If "amanhã" shows up in a line of the material, return that line.

▶ [PROVIDED RECORDS]:
- - - -
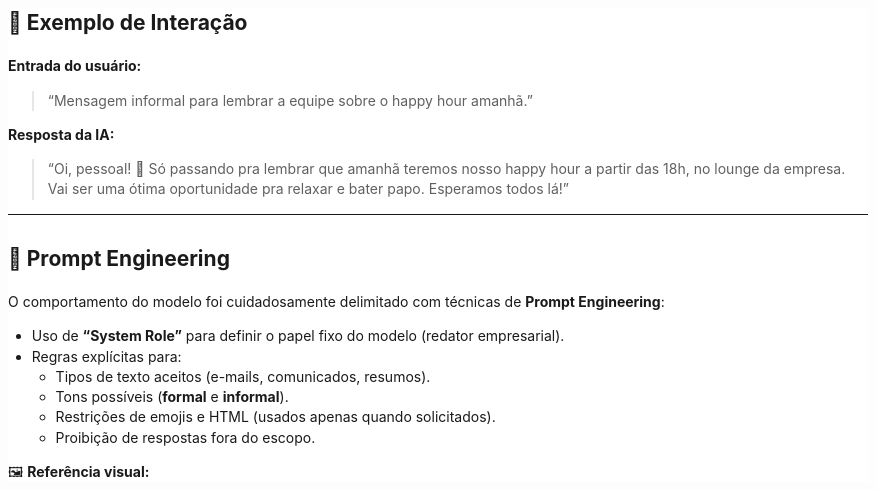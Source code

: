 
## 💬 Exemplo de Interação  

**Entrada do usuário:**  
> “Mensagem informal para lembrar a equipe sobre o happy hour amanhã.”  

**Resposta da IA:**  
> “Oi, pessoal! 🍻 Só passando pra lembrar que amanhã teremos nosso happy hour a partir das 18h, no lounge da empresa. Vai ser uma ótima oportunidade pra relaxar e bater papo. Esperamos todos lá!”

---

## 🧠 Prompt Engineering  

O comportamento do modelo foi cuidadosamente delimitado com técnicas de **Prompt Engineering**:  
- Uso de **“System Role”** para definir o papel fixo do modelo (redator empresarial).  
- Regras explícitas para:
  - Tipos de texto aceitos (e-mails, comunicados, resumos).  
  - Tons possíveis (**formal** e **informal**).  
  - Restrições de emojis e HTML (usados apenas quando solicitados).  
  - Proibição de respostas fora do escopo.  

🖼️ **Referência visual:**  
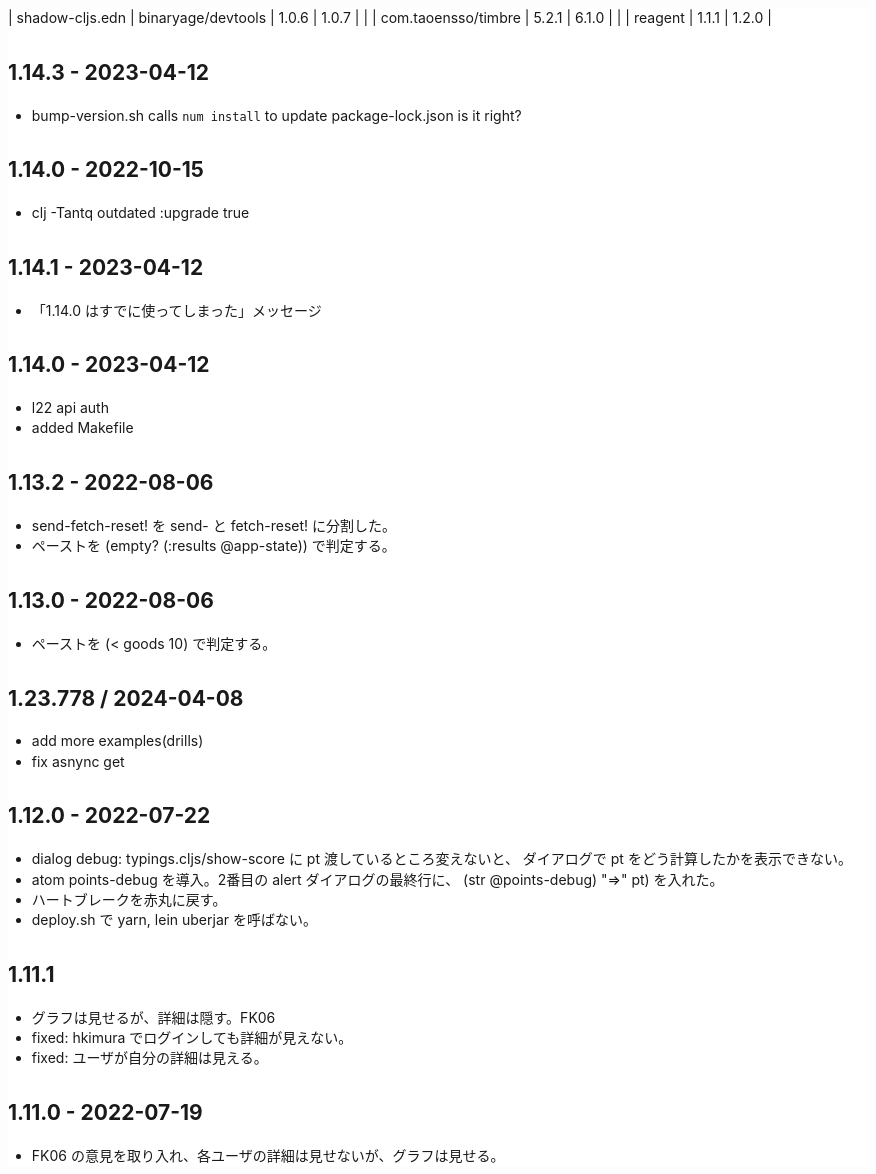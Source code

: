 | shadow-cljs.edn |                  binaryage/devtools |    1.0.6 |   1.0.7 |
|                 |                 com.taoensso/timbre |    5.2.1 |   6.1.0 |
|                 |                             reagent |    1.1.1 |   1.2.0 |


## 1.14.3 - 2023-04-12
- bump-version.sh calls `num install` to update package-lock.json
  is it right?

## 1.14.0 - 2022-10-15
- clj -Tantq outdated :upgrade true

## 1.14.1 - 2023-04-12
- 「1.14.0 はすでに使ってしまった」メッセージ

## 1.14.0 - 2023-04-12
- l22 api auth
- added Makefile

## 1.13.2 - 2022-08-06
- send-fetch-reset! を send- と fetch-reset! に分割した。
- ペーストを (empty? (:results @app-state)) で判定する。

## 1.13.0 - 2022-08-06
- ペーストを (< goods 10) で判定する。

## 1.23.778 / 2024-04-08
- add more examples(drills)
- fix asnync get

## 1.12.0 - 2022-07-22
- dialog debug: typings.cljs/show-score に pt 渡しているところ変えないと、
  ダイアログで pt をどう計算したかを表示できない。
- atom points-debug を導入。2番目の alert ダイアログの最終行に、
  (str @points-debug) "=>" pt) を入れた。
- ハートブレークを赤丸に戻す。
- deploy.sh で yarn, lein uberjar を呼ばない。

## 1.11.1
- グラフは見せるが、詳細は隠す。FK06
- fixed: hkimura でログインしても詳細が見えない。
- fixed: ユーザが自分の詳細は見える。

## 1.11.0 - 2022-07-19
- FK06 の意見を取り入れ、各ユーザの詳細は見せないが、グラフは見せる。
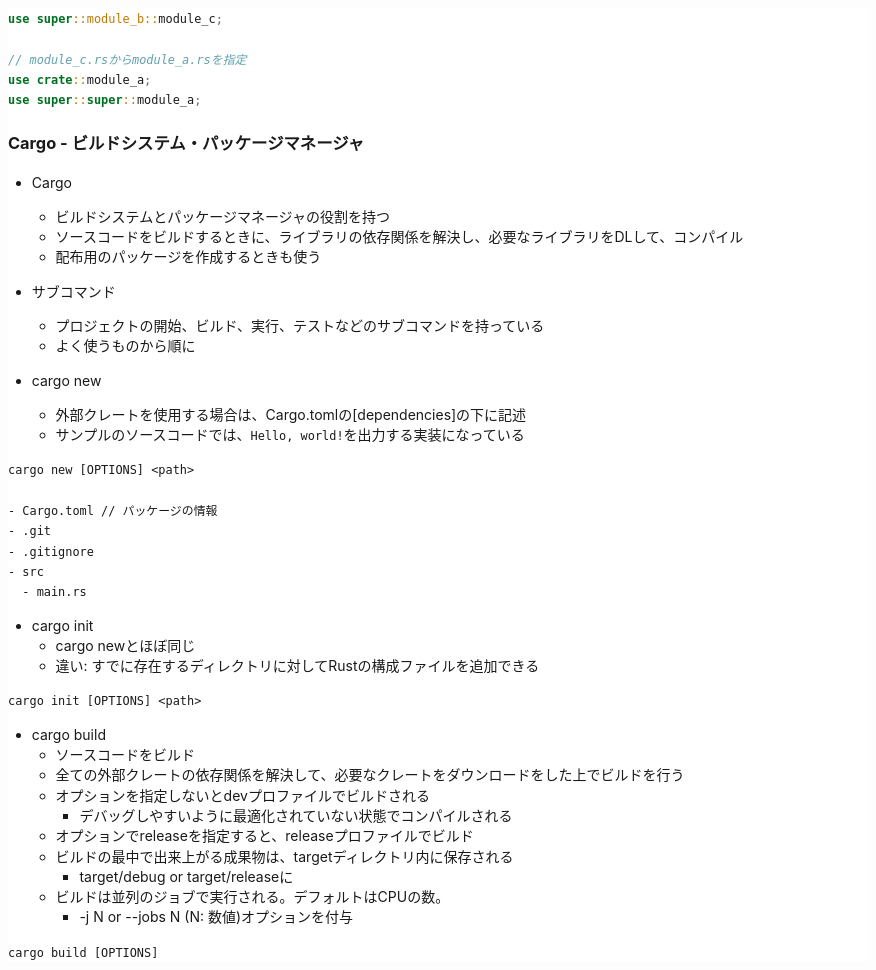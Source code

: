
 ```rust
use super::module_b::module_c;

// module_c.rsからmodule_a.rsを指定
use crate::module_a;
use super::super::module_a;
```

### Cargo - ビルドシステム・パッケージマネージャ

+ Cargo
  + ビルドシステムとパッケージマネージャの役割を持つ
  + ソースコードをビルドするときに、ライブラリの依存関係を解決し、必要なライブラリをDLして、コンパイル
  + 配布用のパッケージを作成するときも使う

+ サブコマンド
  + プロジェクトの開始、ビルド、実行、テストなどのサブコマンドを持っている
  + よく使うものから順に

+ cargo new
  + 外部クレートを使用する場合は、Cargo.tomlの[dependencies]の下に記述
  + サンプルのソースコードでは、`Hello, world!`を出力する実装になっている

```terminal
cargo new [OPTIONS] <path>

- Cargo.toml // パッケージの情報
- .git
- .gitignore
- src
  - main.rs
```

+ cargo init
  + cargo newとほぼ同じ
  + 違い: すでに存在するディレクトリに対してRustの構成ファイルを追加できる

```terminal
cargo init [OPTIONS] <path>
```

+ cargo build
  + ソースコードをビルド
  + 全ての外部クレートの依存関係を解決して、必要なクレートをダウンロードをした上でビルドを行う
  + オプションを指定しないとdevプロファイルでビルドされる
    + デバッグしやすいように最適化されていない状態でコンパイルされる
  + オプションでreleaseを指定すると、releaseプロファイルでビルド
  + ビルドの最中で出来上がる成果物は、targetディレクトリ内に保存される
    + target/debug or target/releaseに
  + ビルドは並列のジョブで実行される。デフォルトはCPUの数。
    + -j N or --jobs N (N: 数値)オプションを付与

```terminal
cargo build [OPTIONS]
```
- - - -
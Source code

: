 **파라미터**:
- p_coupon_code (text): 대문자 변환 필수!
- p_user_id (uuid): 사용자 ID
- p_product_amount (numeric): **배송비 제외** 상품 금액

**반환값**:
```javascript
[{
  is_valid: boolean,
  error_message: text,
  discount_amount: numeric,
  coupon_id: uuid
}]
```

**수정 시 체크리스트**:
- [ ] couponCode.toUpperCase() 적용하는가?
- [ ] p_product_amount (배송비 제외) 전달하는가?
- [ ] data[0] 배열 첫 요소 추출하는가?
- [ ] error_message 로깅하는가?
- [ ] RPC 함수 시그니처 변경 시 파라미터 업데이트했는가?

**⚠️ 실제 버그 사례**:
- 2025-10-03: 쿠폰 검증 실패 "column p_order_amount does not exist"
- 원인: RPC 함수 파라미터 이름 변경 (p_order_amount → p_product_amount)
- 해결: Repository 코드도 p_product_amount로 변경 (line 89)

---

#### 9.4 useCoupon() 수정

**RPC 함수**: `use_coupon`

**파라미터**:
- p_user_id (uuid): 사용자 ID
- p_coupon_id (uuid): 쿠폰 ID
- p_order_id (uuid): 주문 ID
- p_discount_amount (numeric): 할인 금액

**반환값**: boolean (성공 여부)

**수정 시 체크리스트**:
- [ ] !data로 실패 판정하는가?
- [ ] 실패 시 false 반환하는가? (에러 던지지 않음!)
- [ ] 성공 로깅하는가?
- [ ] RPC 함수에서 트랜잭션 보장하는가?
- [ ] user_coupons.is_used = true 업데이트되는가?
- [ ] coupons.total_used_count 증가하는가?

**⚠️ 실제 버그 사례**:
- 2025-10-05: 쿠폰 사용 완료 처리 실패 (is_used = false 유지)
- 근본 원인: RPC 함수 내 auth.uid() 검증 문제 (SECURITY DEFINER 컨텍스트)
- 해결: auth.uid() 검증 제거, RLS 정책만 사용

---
- - - -
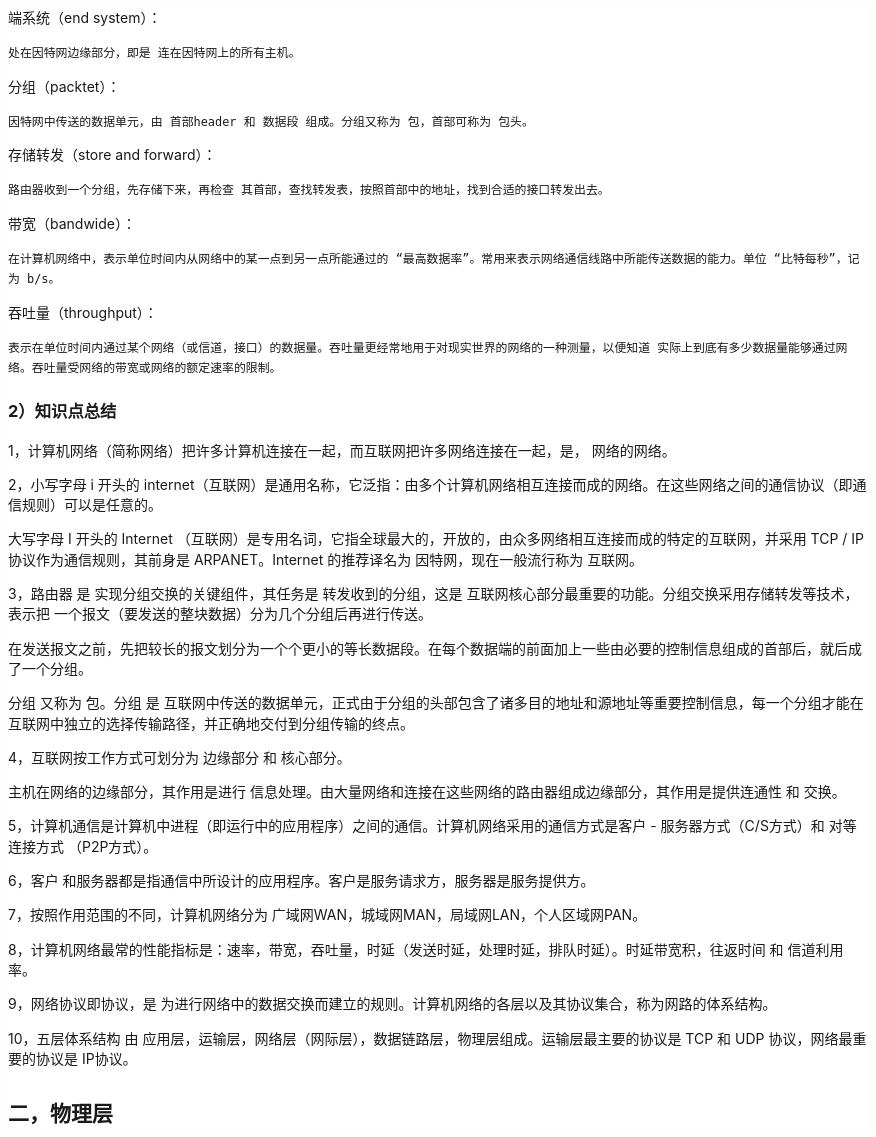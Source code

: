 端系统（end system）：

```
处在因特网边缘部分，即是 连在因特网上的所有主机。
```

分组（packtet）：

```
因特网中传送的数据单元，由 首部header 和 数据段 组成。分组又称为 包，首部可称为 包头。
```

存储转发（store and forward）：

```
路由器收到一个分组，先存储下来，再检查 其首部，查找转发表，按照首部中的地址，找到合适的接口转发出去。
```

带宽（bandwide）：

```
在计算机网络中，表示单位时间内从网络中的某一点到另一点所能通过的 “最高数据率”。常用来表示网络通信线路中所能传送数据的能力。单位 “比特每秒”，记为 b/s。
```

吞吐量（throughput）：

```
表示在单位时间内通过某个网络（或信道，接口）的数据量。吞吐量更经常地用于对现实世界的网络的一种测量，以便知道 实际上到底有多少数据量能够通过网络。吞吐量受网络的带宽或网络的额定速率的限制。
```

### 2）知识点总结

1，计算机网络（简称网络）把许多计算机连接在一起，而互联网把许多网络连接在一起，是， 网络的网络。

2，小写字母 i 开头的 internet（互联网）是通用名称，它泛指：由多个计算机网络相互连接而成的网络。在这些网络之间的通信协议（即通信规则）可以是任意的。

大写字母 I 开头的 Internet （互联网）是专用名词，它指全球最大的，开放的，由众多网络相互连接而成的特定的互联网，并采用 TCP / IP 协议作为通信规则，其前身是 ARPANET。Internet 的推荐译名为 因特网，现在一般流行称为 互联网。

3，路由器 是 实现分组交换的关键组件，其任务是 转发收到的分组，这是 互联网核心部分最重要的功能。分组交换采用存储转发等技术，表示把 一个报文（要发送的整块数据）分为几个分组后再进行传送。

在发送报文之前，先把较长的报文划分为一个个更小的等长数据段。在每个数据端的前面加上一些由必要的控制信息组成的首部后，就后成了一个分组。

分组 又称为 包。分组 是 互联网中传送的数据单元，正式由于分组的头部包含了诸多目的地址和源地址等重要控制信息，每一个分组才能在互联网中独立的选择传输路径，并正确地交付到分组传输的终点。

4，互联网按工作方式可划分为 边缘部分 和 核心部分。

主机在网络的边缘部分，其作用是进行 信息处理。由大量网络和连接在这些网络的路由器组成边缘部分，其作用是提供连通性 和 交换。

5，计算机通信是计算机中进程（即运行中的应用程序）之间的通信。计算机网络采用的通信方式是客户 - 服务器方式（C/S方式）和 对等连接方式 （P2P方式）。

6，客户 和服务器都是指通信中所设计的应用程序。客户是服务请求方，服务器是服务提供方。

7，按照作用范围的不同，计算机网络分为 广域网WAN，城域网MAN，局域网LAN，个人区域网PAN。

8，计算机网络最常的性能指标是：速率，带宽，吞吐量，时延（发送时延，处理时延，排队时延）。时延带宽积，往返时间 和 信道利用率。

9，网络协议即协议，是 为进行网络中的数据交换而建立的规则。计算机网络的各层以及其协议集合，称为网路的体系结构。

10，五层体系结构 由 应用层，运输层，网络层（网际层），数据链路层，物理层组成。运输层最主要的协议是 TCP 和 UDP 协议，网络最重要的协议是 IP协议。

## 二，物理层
- - - -
▶ [WRITTEN ANSWER]:
> “Mensagem informal para lembrar a equipe sobre o happy hour amanhã.”  
> “Oi, pessoal! 🍻 Só passando pra lembrar que amanhã teremos nosso happy hour a partir das 18h, no lounge da empresa. Vai ser uma ótima oportunidade pra relaxar e bater papo. Esperamos todos lá!”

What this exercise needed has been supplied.